Nel complesso una serata non inutile, ma che evidenzia la seria  difficoltà dell’attuale quadro politico della sinistra oltre il PD, a liberarsi dell’ossessione della governabilità a tutti i costi o quasi, della insufficienza della propria presa di coscienza sui tanti errori commessi:
-          La necessaria e pubblica autocritica non può che determinare il farsi da parte di tutti coloro che hanno avuto responsabilità primarie nella applicazione di scelte economiche e sociali di governo apertamente liberiste.
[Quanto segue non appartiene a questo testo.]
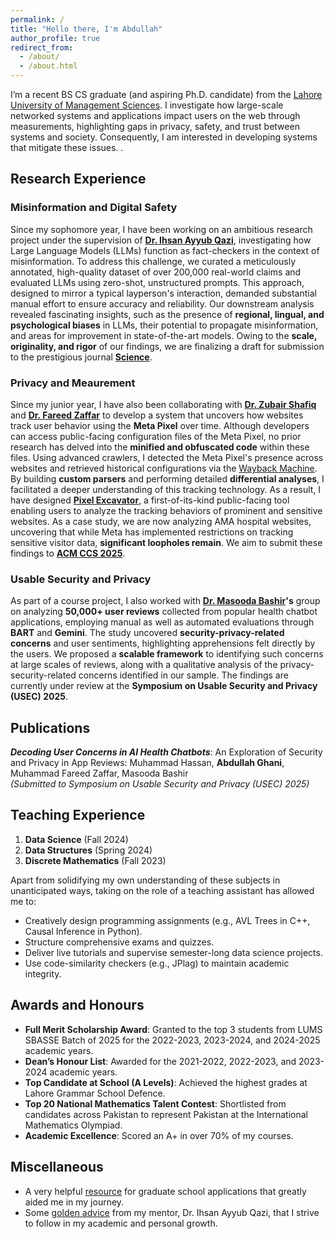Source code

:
 ```yaml
---
permalink: /
title: "Hello there, I'm Abdullah"
author_profile: true
redirect_from: 
  - /about/
  - /about.html
---
```

I’m a recent BS CS graduate (and aspiring Ph.D. candidate) from the [Lahore University of Management Sciences](https://lums.edu.pk/). I investigate how large-scale networked systems and applications impact users on the web through measurements, highlighting gaps in privacy, safety, and trust between systems and society. Consequently, I am interested in developing systems that mitigate these issues. .


## Research Experience

### Misinformation and Digital Safety
Since my sophomore year, I have been working on an ambitious research project under the supervision of **[Dr. Ihsan Ayyub Qazi](https://ihsanqazi.com)**, investigating how Large Language Models (LLMs) function as fact-checkers in the context of misinformation. To address this challenge, we curated a meticulously annotated, high-quality dataset of over 200,000 real-world claims and evaluated LLMs using zero-shot, unstructured prompts. This approach, designed to mirror a typical layperson's interaction, demanded substantial manual effort to ensure accuracy and reliability. Our downstream analysis revealed fascinating insights, such as the presence of **regional, lingual, and psychological biases** in LLMs, their potential to propagate misinformation, and areas for improvement in state-of-the-art models. Owing to the **scale, originality, and rigor** of our findings, we are finalizing a draft for submission to the prestigious journal **[Science](https://www.science.org/)**.

### Privacy and Meaurement
Since my junior year, I have also been collaborating with **[Dr. Zubair Shafiq](https://web.cs.ucdavis.edu/~zubair/)** and **[Dr. Fareed Zaffar](https://dblp.org/pid/59/3605.html)** to develop a system that uncovers how websites track user behavior using the **Meta Pixel** over time. Although developers can access public-facing configuration files of the Meta Pixel, no prior research has delved into the **minified and obfuscated code** within these files. Using advanced crawlers, I detected the Meta Pixel's presence across websites and retrieved historical configurations via the [Wayback Machine](https://wayback.archive.org/). By building **custom parsers** and performing detailed **differential analyses**, I facilitated a deeper understanding of this tracking technology. As a result, I have designed **[Pixel Excavator](https://pixel-frontend-1glb.onrender.com/)**, a first-of-its-kind public-facing tool enabling users to analyze the tracking behaviors of prominent and sensitive websites. As a case study, we are now analyzing AMA hospital websites, uncovering that while Meta has implemented restrictions on tracking sensitive visitor data, **significant loopholes remain**. We aim to submit these findings to **[ACM CCS 2025](https://www.sigsac.org/ccs/CCS2025/)**. 

### Usable Security and Privacy
As part of a course project, I also worked with **[Dr. Masooda Bashir](https://ischool.illinois.edu/people/masooda-bashir)'s** group on analyzing **50,000+ user reviews** collected from popular health chatbot applications, employing manual as well as automated evaluations through **BART** and **Gemini**. The study uncovered **security-privacy-related concerns** and user sentiments, highlighting apprehensions felt directly by the users. We proposed a **scalable framework** to identifying such concerns at large scales of reviews, along with a qualitative analysis of the privacy-security-related concerns identified in our sample. The findings are currently under review at the **Symposium on Usable Security and Privacy (USEC) 2025**.

## Publications

***Decoding User Concerns in AI Health Chatbots***: An Exploration of Security and Privacy in App Reviews: Muhammad Hassan, **Abdullah Ghani**, Muhammad Fareed Zaffar, Masooda Bashir  
_(Submitted to Symposium on Usable Security and Privacy (USEC) 2025)_

## Teaching Experience

1. **Data Science**              (Fall 2024)  
2. **Data Structures**           (Spring 2024)  
3. **Discrete Mathematics**      (Fall 2023)  

Apart from solidifying my own understanding of these subjects in unanticipated ways, taking on the role of a teaching assistant has allowed me to:
- Creatively design programming assignments (e.g., AVL Trees in C++, Causal Inference in Python).  
- Structure comprehensive exams and quizzes.  
- Deliver live tutorials and supervise semester-long data science projects.  
- Use code-similarity checkers (e.g., JPlag) to maintain academic integrity.  

## Awards and Honours

- **Full Merit Scholarship Award**: Granted to the top 3 students from LUMS SBASSE Batch of 2025 for the 2022-2023, 2023-2024, and 2024-2025 academic years.  
- **Dean’s Honour List**: Awarded for the 2021-2022, 2022-2023, and 2023-2024 academic years.  
- **Top Candidate at School (A Levels)**: Achieved the highest grades at Lahore Grammar School Defence.  
- **Top 20 National Mathematics Talent Contest**: Shortlisted from candidates across Pakistan to represent Pakistan at the International Mathematics Olympiad.
- **Academic Excellence**: Scored an A+ in over 70% of my courses.

## Miscellaneous

- A very helpful [resource](https://www.cs.cmu.edu/~harchol/gradschooltalk.pdf) for graduate school applications that greatly aided me in my journey.  
- Some [golden advice](https://ihsan-qazi.blogspot.com/2010/08/few-pieces-of-advice-i-gave-to-my.html) from my mentor, Dr. Ihsan Ayyub Qazi, that I strive to follow in my academic and personal growth.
Non una” redde rationem” ma una coerenza e una dignità non più rinviabili;
-          La centralità programmatica di politiche apertamente antiliberiste in netta contrapposizione con tutte le “riforme “ fatte  al solo scopo di passare l’esame di austerity del “ ce lo dice l’Europa”, in quest’ottica non si può evitare di dire parole chiare proprio in merito all’UE e alla sua politica antipopolare, con questa UE non si può continuare;
-          Sugli accenni di  programma le contraddizioni proprio con gli indirizzi europei  sono evidenti, va detto come si potrà  trovare una soluzione che tenga assieme capra e cavoli, tutt’al più che bisognerà togliere di mezzo l’obbligatorietà del pareggio di bilancio e il fiscal compact;
-          Ciò pone all’ordine del giorno la ripresa della piena sovranità monetaria e la ripubblicizzazione della Banca d’Italia e del controllo sulla moneta; quale sarà la linea su tali questioni ? Credo che il “programma minimo” ipotizzato da Acerbo non sia sufficiente per aderire a questo percorso;
-          Gli investimenti pubblici che lo Stato dovrà avviare per  finanziare politiche keynesiane dovranno essere ingenti  e non potranno che ristabilire la necessità di una riflessione e di scelte coerenti di intervento e indirizzo  pubblico in economia  verso settori strategici come l’energia, la ristrutturazione del territorio e l’ambiente, le grandi infrastrutture e le telecomunicazioni, la ricerca e la formazione, i beni comuni e la sanità. Un nuovo grande new deal  italiano per risollevare il nostro Paese dalla depressione in cui la crisi e le errate soluzioni ad essa da parte della UE di banche e finanziarie ci hanno propinato in tutti questi anni, impoverendo vasti strati di popolo.
Una socializzazione dei settori guida dell’economia un consumo collettivo, con controlli di capitale, finanza regolata, banche come public utilities, lo Stato quale creatore diretto di occupazione, e così via. Non è Lenin: è la tradizione di Paolo Sylos Labini, Ernesto Rossi, di Alberto Breglia così amato da Federico Caffè di cui occorre riaprire gli studi con grande attenzione. Trova qui spazio una politica di disavanzi “buoni” dello Stato: pianificati a priori, per dar vita a, e ampliare costantemente, una quantità e qualità crescente di risorse produttive utili al fine del benessere collettivo, ovvero investimenti di lungo periodo in beni tangibili (infrastrutture, trasporti, ambiente, etc.) e intangibili (salute, ricerca, educazione, etc.). ( Riccardo Bellofiore dal libro  Federico Caffè – Economia senza profeti  - Ed.  Studium )

Sarà capace la sinistra di ritornare a fare il suo mestiere ? In tal caso non importa se non vincerà le prossime elezioni, ma porrà le basi per costruire una società ed una economia più giusta.

Eguaglianza- Ora o mai più: la sinistra che cambia, la sinistra che innova.